![]() |
Almarhum Aldy Surya Athori saat mengisi waktu luang dengan mengaji Al Quran |
TABANAN – Almarhum Aldy Surya Athori (18), santri yang meninggal tenggelam saat mandi di sungai Yeh Panahan, Tabanan, Minggu (23/4/17) sore, jenazahnya telah dikuburkan di pemakaman muslim Tunggal Sari, Tabanan, Bali, Senin (24/4/17) pagi.
Sebelum meninggal, ternyata almarhum pernah membuat status di halaman Facebook (FB) nya tertanggal 31 Agustus 2016. Status FB-nya tentang kecintaannya kepada ibu kandungnya tersebut diberi judul “Surga di Kaki Pahlawanku” yang mampu membuat para pembacanya merasa trenyuh dan menangis.

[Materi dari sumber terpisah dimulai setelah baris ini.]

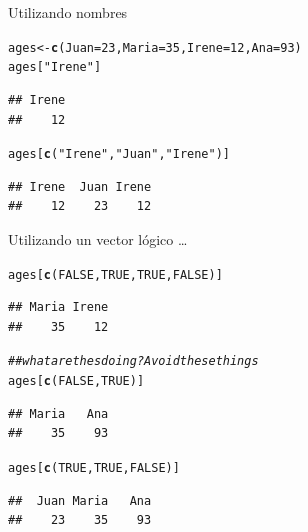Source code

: \documentclass{config/apuntes}\usepackage[]{graphicx}\usepackage[]{xcolor}
\makeatletter
\newcommand{\hlnum}[1]{\textcolor[rgb]{0.686,0.059,0.569}{#1}}%
\newcommand{\hlsng}[1]{\textcolor[rgb]{0.192,0.494,0.8}{#1}}%
\newcommand{\hlcom}[1]{\textcolor[rgb]{0.678,0.584,0.686}{\textit{#1}}}%
\newcommand{\hldef}[1]{\textcolor[rgb]{0.345,0.345,0.345}{#1}}%
\newcommand{\hlkwb}[1]{\textcolor[rgb]{0.69,0.353,0.396}{#1}}%
\newcommand{\hlkwc}[1]{\textcolor[rgb]{0.333,0.667,0.333}{#1}}%
\newcommand{\hlkwd}[1]{\textcolor[rgb]{0.737,0.353,0.396}{\textbf{#1}}}%
\newenvironment{kframe}{%
 \def\at@end@of@kframe{}%
 \ifinner\ifhmode%
  \def\at@end@of@kframe{\end{minipage}}%
  \begin{minipage}{\columnwidth}%
 \fi\fi%
 \def\FrameCommand##1{\hskip\@totalleftmargin \hskip-\fboxsep
 \colorbox{shadecolor}{##1}\hskip-\fboxsep
     \hskip-\linewidth \hskip-\@totalleftmargin \hskip\columnwidth}%
 \MakeFramed {\advance\hsize-\width
   \@totalleftmargin\z@ \linewidth\hsize
   \@setminipage}}%
 {\par\unskip\endMakeFramed%
 \at@end@of@kframe}
\newenvironment{knitrout}{}{} %
\makeatother
\begin{document}
Utilizando nombres
\begin{knitrout}
\color{fgcolor}\begin{kframe}
\begin{alltt}
\hldef{ages} \hlkwb{<-} \hlkwd{c}\hldef{(}\hlkwc{Juan} \hldef{=} \hlnum{23}\hldef{,} \hlkwc{Maria} \hldef{=} \hlnum{35}\hldef{,} \hlkwc{Irene} \hldef{=} \hlnum{12}\hldef{,} \hlkwc{Ana} \hldef{=} \hlnum{93}\hldef{)}
\hldef{ages[}\hlsng{"Irene"}\hldef{]}
\end{alltt}
\begin{verbatim}
## Irene 
##    12
\end{verbatim}
\begin{alltt}
\hldef{ages[}\hlkwd{c}\hldef{(}\hlsng{"Irene"}\hldef{,} \hlsng{"Juan"}\hldef{,} \hlsng{"Irene"}\hldef{)]}
\end{alltt}
\begin{verbatim}
## Irene  Juan Irene 
##    12    23    12
\end{verbatim}
\end{kframe}
\end{knitrout}


Utilizando un vector lógico \ldots
\begin{knitrout}
\color{fgcolor}\begin{kframe}
\begin{alltt}
\hldef{ages[}\hlkwd{c}\hldef{(}\hlnum{FALSE}\hldef{,} \hlnum{TRUE}\hldef{,} \hlnum{TRUE}\hldef{,} \hlnum{FALSE}\hldef{)]}
\end{alltt}
\begin{verbatim}
## Maria Irene 
##    35    12
\end{verbatim}
\begin{alltt}
\hlcom{## what are thes doing? Avoid these things}
\hldef{ages[}\hlkwd{c}\hldef{(}\hlnum{FALSE}\hldef{,} \hlnum{TRUE}\hldef{)]}
\end{alltt}
\begin{verbatim}
## Maria   Ana 
##    35    93
\end{verbatim}
\begin{alltt}
\hldef{ages[}\hlkwd{c}\hldef{(}\hlnum{TRUE}\hldef{,} \hlnum{TRUE}\hldef{,} \hlnum{FALSE}\hldef{)]}
\end{alltt}
\begin{verbatim}
##  Juan Maria   Ana 
##    23    35    93
\end{verbatim}
\end{kframe}
\end{knitrout}
\end{document}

Baca sebelumnya : Seorang Santri Ditemukan Tewas Tenggelam di Sungai Yeh Panahan
Inilah status lengkap almarhum Aldy Surya Athori di FB yang mampu membuat pembacanya menangis sedih :
“Setiap kita adalah anak yang dilahirkan oleh seorang ibu. Semua ibu pasti menginginkan anak-anaknya cerdas, berwawasan luas, bertingkah laku baik, berkata sopan dan kelak suatu hari anak-anak mereka akan memiliki nasib yang lebih baik dari segi aspek kedewasaan pikiran, kondisi ekonomi, agama maupun status sosial.
Tidak peduli seberapa besar tenaga dan uang yang dihabiskan demi mengantarkan anak-anaknya ke pintu gerbang kesuksesan dan kebahagiaan. Sejatinya, seorang ibu tidak mengharapkan imbalan sedikitpun dari anak-anaknya. Akan tetapi faktanya, ada ungkapan yang mengatakan kasih ibu sepanjang masa, kasih anak sepanjang jalan. Ungkapan ini tidaklah berlebihan karena begitulah kebanyakan pada kenyataannya.
Tidak mungkin ada pelopor negara seperti Ir. Soekarno dan Drs. Moh. Hatta tanpa seorang ibu yang hebat. Begitu juga dengan ibuku yang kuat dan hebat. Walaupun ibuku hanya lulusan SMA, tetapi ibuku bisa menyekolahkan 3 anaknya ke jenjang pendidikan yang lebih tinggi dari apa yang ia rasakan.
Aku dan adikku sedang duduk di bangku kelas 3 SMA, bahkan kakakku telah lulus dari Universitas Indonesia. Karena tuntutan biaya pendidikan yang mahal, ibuku yang seorang wanita karier, harus bekerja hingga larut malam.
Ibuku tidak pernah bosan menasihati agar aku menjadi anak yang baik, berguna bagi agama, negara, dan keluarga. Kenakalan apapun yang kulakukan tidak ditanggapinya dengan amarah. Permintaan ibuku hanya agar aku menjadi anak yang baik.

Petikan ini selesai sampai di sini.